New York Henry Kissinger ist Krisen gewohnt. Der 94-jährige Ausnahmediplomat hat für Deeskalation im Kalten Krieg gesorgt, Beziehungen zu China aufgebaut und einen Waffenstillstand mit Vietnam verhandelt. Auch heute noch verfolgt der in Deutschland geborene Friedensnobelpreisträger die Entwicklungen in der Welt genau und gilt als wichtiger Ratgeber für Amerikas führende Politiker.

Das Scheitern der Koalitionsverhandlungen in Deutschland hat er in den vergangenen Wochen genau beobachtet und appelliert nun an den Zusammenhalt in Europas größter Volkswirtschaft. „Wir sollten alle hoffen, dass aus der gegenwärtigen Krise eine stabile Regierung hervorgebracht werden kann“, sagte Kissinger auf einer Gala des transatlantischen Thinktanks American Academy, bei der auch der Chef des Springer-Verlags, Mathias Döpfner, sprach.

Deutschland solle einen Beitrag zur Stabilität leisten und „nationale Konfrontationen vermeiden“, forderte Kissinger. „Das ist eine große Herausforderung für die nächste Phase“. Das transatlantische Verhältnis in diesen Zeiten hält Kissinger für besonders wichtig.
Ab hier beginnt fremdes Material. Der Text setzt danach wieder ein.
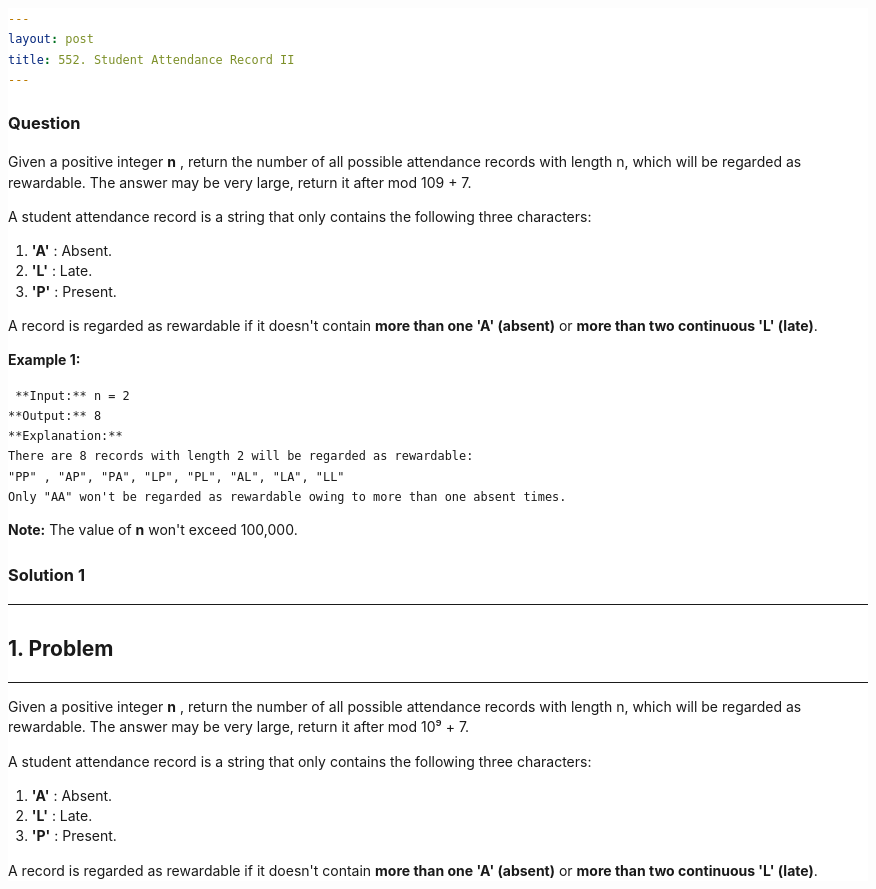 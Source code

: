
 ```yaml
---
layout: post
title: 552. Student Attendance Record II
---
```

### Question
Given a positive integer **n** , return the number of all possible attendance
records with length n, which will be regarded as rewardable. The answer may be
very large, return it after mod 109 \+ 7.

A student attendance record is a string that only contains the following three
characters:

  1.  **'A'** : Absent. 
  2. **'L'** : Late.
  3. **'P'** : Present. 

A record is regarded as rewardable if it doesn't contain **more than one 'A'
(absent)** or **more than two continuous 'L' (late)**.

 **Example 1:**  

    
    
     **Input:** n = 2
    **Output:** 8 
    **Explanation:**
    There are 8 records with length 2 will be regarded as rewardable:
    "PP" , "AP", "PA", "LP", "PL", "AL", "LA", "LL"
    Only "AA" won't be regarded as rewardable owing to more than one absent times. 
    

**Note:** The value of **n** won't exceed 100,000.

### Solution 1
* * *

## 1\. Problem

* * *

Given a positive integer **n** , return the number of all possible attendance
records with length n, which will be regarded as rewardable. The answer may be
very large, return it after mod 10⁹ + 7.

A student attendance record is a string that only contains the following three
characters:

  1.  **'A'** : Absent.
  2.  **'L'** : Late.
  3.  **'P'** : Present.

A record is regarded as rewardable if it doesn't contain **more than one 'A'
(absent)** or **more than two continuous 'L' (late)**.
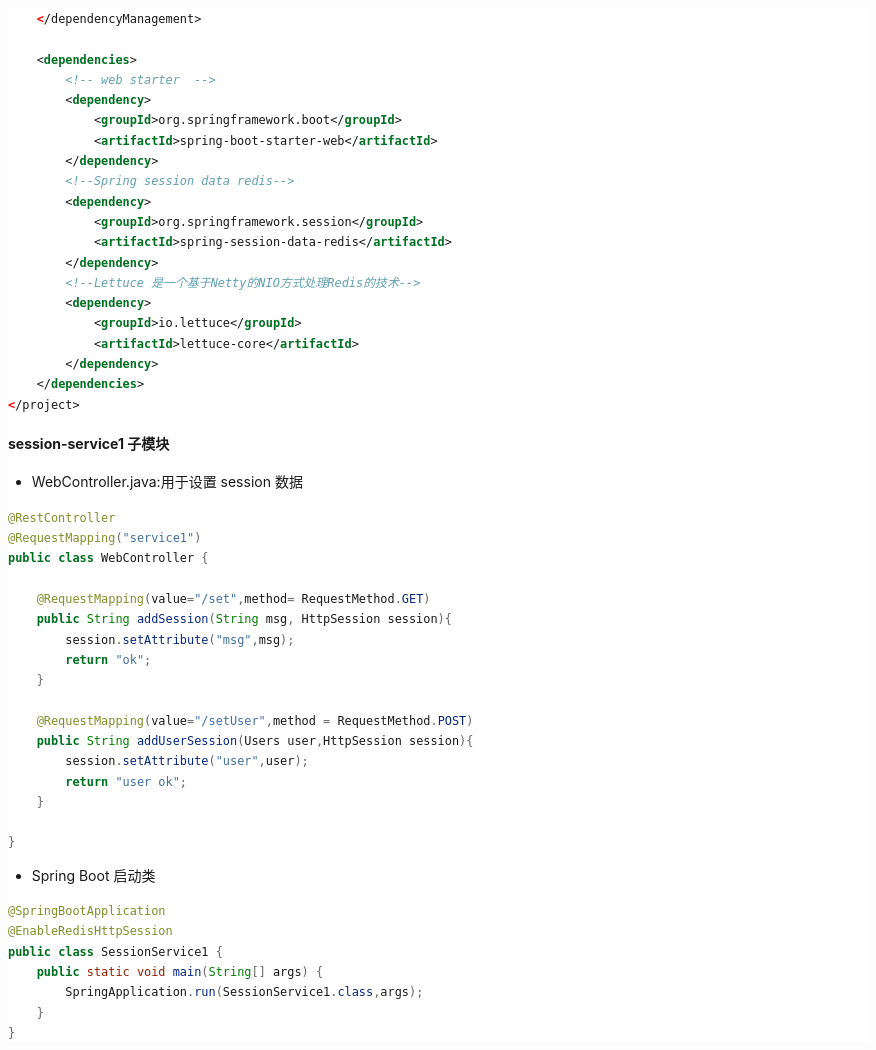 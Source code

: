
 ```xml
    </dependencyManagement>

    <dependencies>
        <!-- web starter  -->
        <dependency>
            <groupId>org.springframework.boot</groupId>
            <artifactId>spring-boot-starter-web</artifactId>
        </dependency>
        <!--Spring session data redis-->
        <dependency>
            <groupId>org.springframework.session</groupId>
            <artifactId>spring-session-data-redis</artifactId>
        </dependency>
        <!--Lettuce 是一个基于Netty的NIO方式处理Redis的技术-->
        <dependency>
            <groupId>io.lettuce</groupId>
            <artifactId>lettuce-core</artifactId>
        </dependency>
    </dependencies>
</project>
```

#### session-service1 子模块 ####

- WebController.java:用于设置 session 数据

```java
@RestController
@RequestMapping("service1")
public class WebController {

    @RequestMapping(value="/set",method= RequestMethod.GET)
    public String addSession(String msg, HttpSession session){
        session.setAttribute("msg",msg);
        return "ok";
    }

    @RequestMapping(value="/setUser",method = RequestMethod.POST)
    public String addUserSession(Users user,HttpSession session){
        session.setAttribute("user",user);
        return "user ok";
    }

}

```

- Spring Boot 启动类

```java
@SpringBootApplication
@EnableRedisHttpSession
public class SessionService1 {
    public static void main(String[] args) {
        SpringApplication.run(SessionService1.class,args);
    }
}

```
Der Diplomat übte jedoch auch verdeckte Kritik an US-Präsident Donald Trump, der die Autorität seines Außenministers Rex Tillerson immer wieder untergraben hatte. „Der Außenminister muss die absolute Unterstützung des Präsidenten haben“, stellte Kissinger klar. Nur so könne wirksame Außenpolitik betrieben werden.

In Zeiten von Twitter und Facebook sei das Leben der Außenminister ohnehin immer schwieriger geworden, so Kissinger. Dank der Sozialen Netzwerke werden Konflikte überall auf der Welt sichtbar, während sie passieren. „Drei bis vier Revolutionen geschehen heute gleichzeitig, zwischen verschiedenen Ländern oder zwischen ethnischen Gruppen innerhalb eines Landes“, sagt der frühere US-Außenminister. Das habe auch Folgen auf die Politik. „Hier eine Ordnung zu etablieren ist sehr schwer.“

Die Sozialen Netzwerke haben auch die Arbeit von Mathias Döpfner verändert. Der Springer-Chef, zu dessen Konzern auch der amerikanisch Nachrichtendienst „Business Insider“ gehört, sieht Facebook nach der Affäre um sogenannte Fake News am Scheideweg. „Facebook muss sich entweder auf einen reinen Vertreiber von Nachrichten reduzieren oder es wird als Verlag mit zwei Milliarden Kunden angesehen. Somit wäre das ein Monopol, das aufgebrochen werden muss“, sagte Döpfner. Er gehe nicht davon aus, dass Facebook-Chef Mark Zuckerberg eine Aufspaltung zulassen werde.

Grundsätzlich gibt sich der Springer-Chef enthusiastisch, was neue Technologien angeht. Besonders Künstliche Intelligenz und Virtuelle Realität seien spannend. Es sei jedoch wichtig, sicherzustellen, dass es genügend Wettbewerb im Bereich der Künstlichen Intelligenz gebe. Sie sollte „nicht nur in den Händen von wenigen großen Tech-Unternehmen sein“, forderte Döpfner. Dass mit den intelligenten Computern im großen Stil Jobs vernichtet werden, befürchtet der Springer-Chef nicht. „Langfristig werden sie mehr Stellen schaffen als vernichten“, glaubt Döpfner und gibt sich fortschrittlich. Gerade habe er seinen Laptop im Büro ausgemustert und arbeite jetzt nur noch mit mobilen Geräten.